Non credo di essere italianista, ma visto che non c'è ancora alcuna risposta, volevo darti la mia. Non so quale sia la forma più corretta, o se in fatti una sia veramente più corretta dell'altra, ma io in questo specie di costrutto tendo a scegliere _per_. Quando invece si tratta di un sostantivo, di solito opto per "di":

_Grazie per avermi preso dall'aeroporto.
Grazie per_ _averle dato il mio regalo.
Grazie per essere venuti._

_Grazie del regalo.
Grazie dei__ fiori.
Grazie della macchina._

Di solito faccio le frasi così, ma non so il perché.  E poi qualche volta, spontaneamente, sceglo l'una per l'altra... (_grazie di avermi dato la macchina_; _grazie per l'ospitalità_)...


----------



## kdl77

brian8733 said:


> Non credo di essere italianista, ma visto che non c'è ancora alcuna risposta, volevo darti la mia. Non so quale sia la forma più corretta, o se in fatti una sia veramente più corretta dell'altra, ma io in questo specie di costrutto tendo a scegliere _per_. Quando invece si tratta di un sostantivo, di solito opto per "di":
> 
> _Grazie per avermi preso dall'aeroporto._
> _Grazie per_ _averle dato il mio regalo._
> _Grazie per essere venuti._
> 
> _Grazie del regalo._
> _Grazie dei__ fiori._
> _Grazie della macchina._
> 
> Di solito faccio le frasi così, ma non so il perché.  E poi qualche volta, spontaneamente, sceglo l'una per l'altra... (_grazie di avermi dato la macchina_; _grazie per l'ospitalità_)...


 
Grazie mille, gentile come sempre! 

Tu non hai l'impressione che usare "per" sottolinea il motivo per cui ti ringrazio, mentre usare "di" sottolinea il ringraziamento stesso?
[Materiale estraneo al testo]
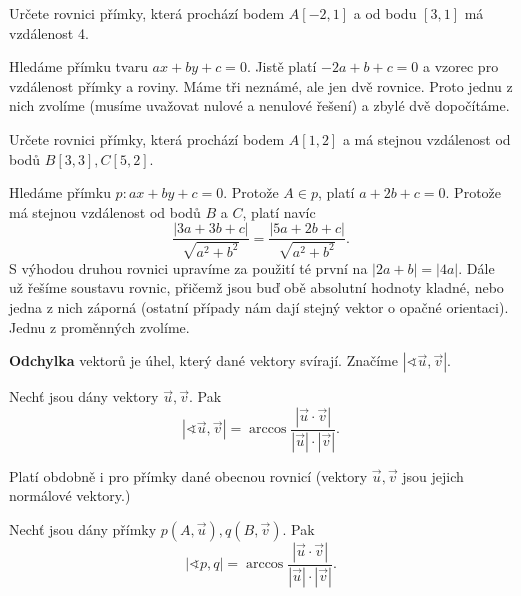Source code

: \begin{priklad}
Určete rovnici přímky, která prochází bodem $A[-2,1]$ a od bodu $[3,1]$ má vzdálenost 4.
\end{priklad}

\begin{reseni}
Hledáme přímku tvaru $ax+by+c=0$. Jistě platí $-2a+b+c=0$ a vzorec pro vzdálenost přímky a roviny.
Máme tři neznámé, ale jen dvě rovnice. Proto jednu z nich zvolíme (musíme uvažovat
nulové a nenulové řešení) a zbylé dvě dopočítáme.
\end{reseni}

\begin{priklad}
Určete rovnici přímky, která prochází bodem $A[1,2]$ a má stejnou vzdálenost od bodů
$B[3,3], C[5,2].$
\end{priklad}

\begin{reseni}
    Hledáme přímku $p: ax+by+c=0$. Protože $A\in p$, platí $a+2b+c=0$. Protože má stejnou vzdálenost od bodů $B$ a $C$, platí navíc
    $$\frac{|3a+3b+c|}{\sqrt{a^2+b^2} }=\frac{|5a+2b+c|}{\sqrt{a^2+b^2} }.$$
    S výhodou druhou rovnici upravíme za použití té první na
    $|2a+b|=|4a|$. Dále už řešíme soustavu rovnic, přičemž jsou buď obě absolutní hodnoty kladné, nebo jedna z nich záporná (ostatní případy
    nám dají stejný vektor o opačné orientaci). Jednu z proměnných zvolíme.
\end{reseni}

\begin{definition}
    \textbf{Odchylka} vektorů je úhel, který dané vektory svírají. Značíme $|\sphericalangle \vec u, \vec v|.$
\end{definition}

\begin{veta}
    Nechť jsou dány vektory $\vec u, \vec v.$ Pak
    $$|\sphericalangle \vec u, \vec v|=\arccos \frac{|\vec u \cdot \vec v|}{|\vec u|\cdot |\vec v|}.$$
\end{veta}

\begin{pozn}
    Platí obdobně i pro přímky dané obecnou rovnicí (vektory $\vec u, \vec v$ jsou
    jejich normálové vektory.)
\end{pozn}

\begin{veta}
    Nechť jsou dány přímky $p(A,\vec u), q(B, \vec v).$ Pak
    $$|\sphericalangle p, q|=\arccos \frac{|\vec u \cdot \vec v|}{|\vec u|\cdot |\vec v|}.$$
\end{veta}


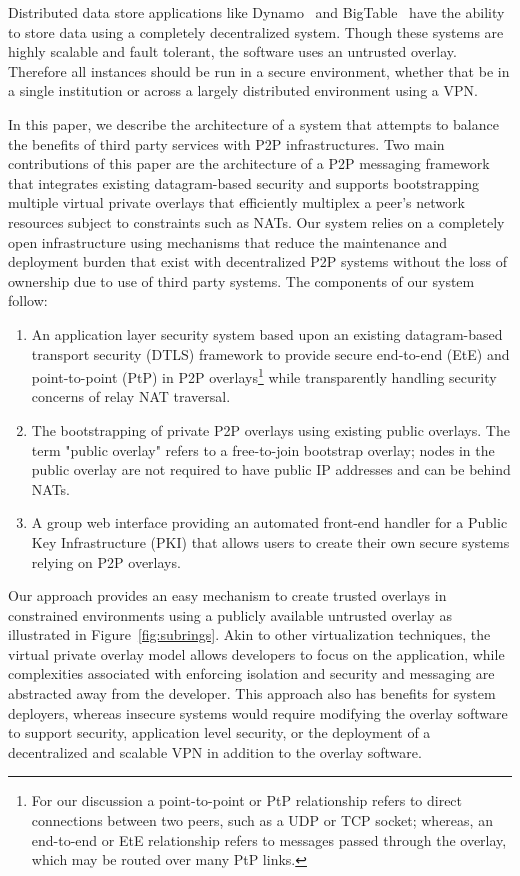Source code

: \documentclass[conference]{IEEEtran}
\begin{document}
Distributed data store applications like Dynamo~\cite{dynamo} and
BigTable~\cite{bigtable} have the ability to store data using a completely
decentralized system.  Though these systems are highly scalable and fault
tolerant, the software uses an untrusted overlay.  Therefore all instances
should be run in a secure environment, whether that be in a single institution
or across a largely distributed environment using a VPN.

In this paper, we describe the architecture of a system that attempts
to balance the benefits of third party services with P2P infrastructures.
Two main contributions of this paper are the architecture of a P2P messaging
framework that integrates existing datagram-based security and supports
bootstrapping multiple virtual private overlays that efficiently multiplex a
peer's network resources subject to constraints such as NATs.
Our system relies on a completely open infrastructure using mechanisms that
reduce the maintenance and deployment burden that exist with decentralized
P2P systems without the loss of ownership due to use of third party systems.
The components of our system follow:
\begin{enumerate}
\setlength{\itemsep}{0pt}
\setlength{\parskip}{0pt}
\item An application layer security system based upon an existing datagram-based
transport security (DTLS) framework to provide secure end-to-end (EtE) and
point-to-point (PtP) in P2P overlays\footnote{For our discussion a point-to-point
or PtP relationship refers to direct connections between two peers, such as a UDP
or TCP socket; whereas, an end-to-end or EtE relationship refers to messages passed
through the overlay, which may be routed over many PtP links.}
 while transparently handling security
concerns of relay NAT traversal.
\item The bootstrapping of private P2P overlays using existing public overlays.
The term "public overlay" refers to a free-to-join bootstrap overlay; nodes in
the public overlay are not required to have public IP addresses and can be
behind NATs.
\item A group web interface providing an automated front-end handler for a 
Public Key Infrastructure (PKI) that allows users to create their own secure
systems relying on P2P overlays.
\end{enumerate}

Our approach provides an easy mechanism to create trusted overlays in
constrained environments using a publicly available untrusted overlay as
illustrated in Figure~\ref{fig:subrings}.  Akin to other virtualization
techniques, the virtual private overlay model allows developers to focus
on the application, while complexities associated with enforcing isolation
and security and messaging are abstracted away from the developer.
This approach also has benefits for system deployers, whereas insecure systems
would require modifying the overlay software to support security, application
level security, or the deployment of a decentralized and scalable VPN in
addition to the overlay software.
\end{document}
Mah, probabilmente mi faccio troppe domande!


----------



## housecameron

brian8733 said:


> Non credo di essere italianista, ma visto che non c'è ancora alcuna risposta, volevo darti la mia. Non so quale sia la forma più corretta, o se in fatti  effetti una sia veramente più corretta dell'altra, ma io in questa specie di costrutto tendo a scegliere _per_. Quando invece si tratta di un sostantivo, di solito opto per "di":
> 
> _Grazie per avermi preso dall'aeroporto  Grazie per essermi venuto a prendere all'aeroporto _
> _Grazie per_ _averle dato il mio regalo. _
> _Grazie per essere venuti. _
> 
> _Grazie del regalo/ Grazie per il regalo _
> _Grazie dei__ fiori / Grazie per i fiori _
> _Grazie della macchina / Grazie per la macchina/ Grazie per avermi prestato la macchina _
> 
> Di solito costruisco le frasi così, ma non so il perché. E poi qualche volta, spontaneamente, scelgo l'una o l'altra... (_grazie di avermi dato la macchina_; _grazie per l'ospitalità _)...


 
Brian, la tua intuizione relativa a _grazie per + verbo_ è interessante. Sicuramente è la forma più usata.
Per quanto riguarda invece _grazie per + sostantivo_ secondo me si equivalgono_._


----------



## sabrinita85

Carthusian cat said:


> Tenderei invece a scartare
> _grazie per ospitarmi_
> mentre credo sia più corretta (anche se a mio parere bruttina)
> _grazie di ospitarmi_


A me, queste, sembrano scorrette.


----------



## Mariano50

In effetti hai ragione, sono entrambe bruttine.
Userei direttamente il sostantivo:
- nel futuro:Grazie (anticipatamente) per l'ospitalità.
- nel passato: Grazie dell'ospitalità.


----------



## kdl77

Però allora dovrebbe esserci una regola, se consideriamo

grazie per ospitarmi 
grazie per avermi ospitato 

Quale regola potrebbe essere? Solo la frequenza d'uso?


----------



## MünchnerFax

La regola dovrebbe essere che in italiano usiamo (su due piedi aggiungerei "sempre") l'infinito passato quando la subordinata implicita si riferisce al passato. Un esempio analogo è _dopo_ + proposizione implicita, che in italiano, a differenza di altre lingue, si deve costruire con l'infinito passato.


----------



## Dafne79

Grazie DELLE conferme! NON PER le conferme...


----------



## Necsus

Dafne79 said:


> Grazie DELLE conferme! NON PER le conferme...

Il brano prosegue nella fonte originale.